7月27日・月曜日に上海で再び株価が大幅に下がりました。習政権はさらなる株価下支え策の検討を迫られそうですね。その後政府の買支えなどで、異常な乱高下を繰り返して居るようですが・・・

それにしても、前回の下支え策でも上手く行かないとなると、次にはどのような手段があるのでしょうか。
前回の下支え策は、株式投資の常識を逸したものでした。

1.中共大手証券会社21社に上場投資信託約2・4兆円分を購入させた。
2.その株を上海総合指数が4500に戻るまで売却を禁止した。
3.市場関係情報を統制した。
4.悪意ある空売りを犯罪と見做し懲罰を設けた。
5.新規株式公開の承認を凍結した。
6.大量保有株主による株式売買の半年間停止を命令した

ここまでやって、そしてこの月曜日に8.48%も下落(全面安)してしまいました。市場関係者は、これらの株価下支え策の縮小に動くのではないかとの観測が出てきたようです。
つまり、習政権がとったこれらの政策に市場が反抗したと見たのでしょう。

東京株式市場も、この週明けの27日は大幅続落となりました。序盤は2万0400円付近で値動きしていましたが、上海の情報が入ったのでしょうか、その後下げ幅が一時200円を超えたりして、終わりは2万0300円台前半まで下がってしまいましたね。
まあ、東京は落ち着きが戻ればまた復活するでしょうが、中共の方は何が起きるか判りません。

元米財務長官で、知中派として知られるヘンリー・ポールソン氏も、6月以降に中共株が演じた急落劇に代表される最近の中共経済混乱には不安を隠せません。
中共政府の危機対策。
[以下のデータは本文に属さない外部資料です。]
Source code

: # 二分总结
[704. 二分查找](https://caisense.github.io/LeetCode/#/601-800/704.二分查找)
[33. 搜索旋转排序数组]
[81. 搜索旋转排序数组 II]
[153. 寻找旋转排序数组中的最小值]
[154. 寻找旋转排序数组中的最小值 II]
不良債権には処理先送りの受け皿、株価急落に対しては買い上げを用意したことについて、「(低採算の事業を)破綻させないで救済するばかりで、(資本市場の)改革が遅れてしまう」と危機感を募らせております。

米大手ヘッジファンドを率いるビル・アックマン氏は、「中共はギリシャよりもはるかに脅威である」とはっきり述べております。

米大手銀バンク・オブ・アメリカ・メリルリンチによりますと、「欧米のマスコミはギリシャの財政危機一色だが、ギリシャ経済はユーロ圏経済の約2%にすぎない。一方の中共経済は、世界の国内総生産(GDP)の16%程度だ。加えてGDP成長率に対する貢献度は3分の1もある。」と言う事です。

中共の経済危機に対して楽観的な意見もあります。
人民元は国際通貨でないし、金融市場も閉鎖的なので、中共発の経済混乱が世界的な金融機関の連鎖破綻の引き金を引く事はないだろう・・とする意見です。
しかし、「株価や住宅価格の下落→中共内での逆資産効果→中共企業の海外投資や国際企業の中共向け販売の減少」といった長期的視野にたった「負の連鎖」の懸念があることも確かです。
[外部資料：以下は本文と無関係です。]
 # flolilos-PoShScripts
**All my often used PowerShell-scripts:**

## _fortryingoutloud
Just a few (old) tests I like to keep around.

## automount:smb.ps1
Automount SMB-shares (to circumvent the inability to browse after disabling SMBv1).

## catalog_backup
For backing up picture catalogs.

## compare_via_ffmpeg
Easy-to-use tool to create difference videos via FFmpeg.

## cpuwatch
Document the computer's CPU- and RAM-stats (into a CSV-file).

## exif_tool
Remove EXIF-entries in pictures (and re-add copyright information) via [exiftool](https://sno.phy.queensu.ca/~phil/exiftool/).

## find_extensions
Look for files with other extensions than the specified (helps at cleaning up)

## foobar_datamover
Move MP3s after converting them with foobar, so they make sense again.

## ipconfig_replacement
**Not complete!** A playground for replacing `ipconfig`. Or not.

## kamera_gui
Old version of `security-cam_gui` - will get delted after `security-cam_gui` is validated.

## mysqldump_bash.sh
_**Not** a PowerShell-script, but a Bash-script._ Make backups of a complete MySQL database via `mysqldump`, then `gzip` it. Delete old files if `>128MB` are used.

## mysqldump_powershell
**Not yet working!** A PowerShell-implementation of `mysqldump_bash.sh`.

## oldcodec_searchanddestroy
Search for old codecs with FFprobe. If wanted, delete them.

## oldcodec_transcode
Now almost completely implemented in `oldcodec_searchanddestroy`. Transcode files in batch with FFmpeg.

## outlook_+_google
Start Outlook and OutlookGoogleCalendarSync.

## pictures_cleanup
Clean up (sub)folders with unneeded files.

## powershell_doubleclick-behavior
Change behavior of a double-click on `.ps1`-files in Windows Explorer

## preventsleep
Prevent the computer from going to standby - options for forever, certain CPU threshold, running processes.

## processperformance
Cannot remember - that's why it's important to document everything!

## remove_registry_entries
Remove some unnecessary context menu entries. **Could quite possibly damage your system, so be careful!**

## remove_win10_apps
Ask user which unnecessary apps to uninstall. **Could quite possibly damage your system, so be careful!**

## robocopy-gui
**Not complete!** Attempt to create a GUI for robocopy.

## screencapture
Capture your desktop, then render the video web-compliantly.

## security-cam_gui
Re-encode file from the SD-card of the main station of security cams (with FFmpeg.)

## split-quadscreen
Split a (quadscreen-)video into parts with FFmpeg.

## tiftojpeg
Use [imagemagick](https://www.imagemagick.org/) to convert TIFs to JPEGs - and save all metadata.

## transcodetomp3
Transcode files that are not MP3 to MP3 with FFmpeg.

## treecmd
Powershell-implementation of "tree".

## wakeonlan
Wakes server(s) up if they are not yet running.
「中共株急落の本質は実体経済の後退」とはっきり指摘するのは、カンファレンス・ボードのバート・バンアーク氏です。
「名目GDPが縮小して設備・住宅投資が過剰となっているうえ、金利低下で与信が増えるといった金融システムが機能していない」とのことです。

中共の株相場が急伸したのは、本土と香港の株式相互取引制度や新たなシルクロード経済圏を作る「一帯一路」構想などで海外資金を呼び込んだことが発端でした。
新規に証券口座を開設した中共の個人投資家は、その大半が高等教育を受けておらず、投資に無知だったとアメリカの経済メディアなどが指摘しているようです。
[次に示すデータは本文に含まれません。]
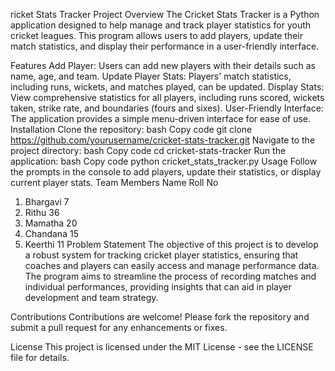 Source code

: ricket Stats Tracker
Project Overview
The Cricket Stats Tracker is a Python application designed to help manage and track player statistics for youth cricket leagues. This program allows users to add players, update their match statistics, and display their performance in a user-friendly interface.

Features
Add Player: Users can add new players with their details such as name, age, and team.
Update Player Stats: Players' match statistics, including runs, wickets, and matches played, can be updated.
Display Stats: View comprehensive statistics for all players, including runs scored, wickets taken, strike rate, and boundaries (fours and sixes).
User-Friendly Interface: The application provides a simple menu-driven interface for ease of use.
Installation
Clone the repository:
bash
Copy code
git clone https://github.com/yourusername/cricket-stats-tracker.git
Navigate to the project directory:
bash
Copy code
cd cricket-stats-tracker
Run the application:
bash
Copy code
python cricket_stats_tracker.py
Usage
Follow the prompts in the console to add players, update their statistics, or display current player stats.
Team Members
Name	       Roll No
1. Bhargavi   	7
2. Rithu	      36
3. Mamatha    	20
4. Chandana	    15
5. Keerthi	    11
Problem Statement
The objective of this project is to develop a robust system for tracking cricket player statistics, ensuring that coaches and players can easily access and manage performance data. The program aims to streamline the process of recording matches and individual performances, providing insights that can aid in player development and team strategy.

Contributions
Contributions are welcome! Please fork the repository and submit a pull request for any enhancements or fixes.

License
This project is licensed under the MIT License - see the LICENSE file for details.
政府が仕掛けて、無知な個人投資家に株を買わせ、株価をさらに釣り上げたわけですから、この個人投資家が騙されたという感覚で売りに回ってもおかしくありません。
習政権がかけた規制は大口投資家が対象ですから、このような個人投資家が売りに回れば暴落を抑えきれないかも知れませんね。

気になるのが、この株価暴落で暴動が起こり、共産党が潰れるのではないかと言う事ですが、これに対してキヤノングローバル戦略研究所の宮家邦彦研究員は、「独裁政権が一時的な経済的繁栄で民主化することはない。同様に、一時的な経済的困窮によって崩壊することもない。やはり、中国共産党の統治は当面続くと見るべきだろう。」と述べております。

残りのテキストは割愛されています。